YOUR ASSIGNMENT - The lines from the one containing "the probability to" through the end of the entries are what to output; reproduce them exactly and add nothing.

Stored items
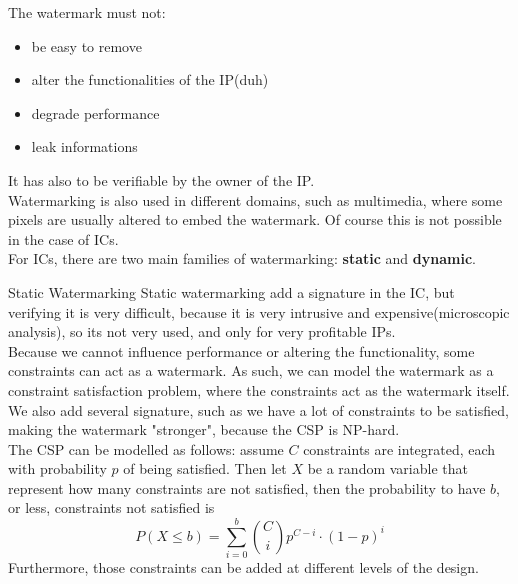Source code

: The watermark must not:
\begin{itemize}
  \item be easy to remove
  \item alter the functionalities of the IP(duh)
  \item degrade performance
  \item leak informations
\end{itemize}
It has also to be verifiable by the owner of the IP.\\
Watermarking is also used in different domains, such as multimedia, where some pixels are usually altered 
to embed the watermark. Of course this is not possible in the case of ICs.\\
For ICs, there are two main families of watermarking: \textbf{static} and \textbf{dynamic}.
\begin{section}{Static Watermarking}
  Static watermarking add a signature in the IC, but verifying it is very difficult, because it 
  is very intrusive and expensive(microscopic analysis), so its not very used, and only for very 
  profitable IPs.\\
  Because we cannot influence performance or altering the functionality, some constraints can act 
  as a watermark. As such, we can model the watermark as a constraint satisfaction problem, where the 
  constraints act as the watermark itself.
  We also add several signature, such as we have a lot of constraints to be satisfied, making the 
  watermark "stronger", because the CSP is NP-hard.\\
  The CSP can be modelled as follows: assume $C$ constraints are integrated, each with probability 
  $p$ of being satisfied.
  Then let $X$ be a random variable that represent how many constraints are not satisfied, then 
  the probability to have $b$, or less, constraints not satisfied is
  \begin{equation}
    P(X\le b )=\sum^b_{i=0}\binom{C}{i}p^{C-i}\cdot(1-p)^i
  \end{equation}
  Furthermore, those constraints can be added at different levels of the design.


\end{section}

RESULT -
  the probability to have $b$, or less, constraints not satisfied is
  \begin{equation}
    P(X\le b )=\sum^b_{i=0}\binom{C}{i}p^{C-i}\cdot(1-p)^i
  \end{equation}
  Furthermore, those constraints can be added at different levels of the design.


\end{section}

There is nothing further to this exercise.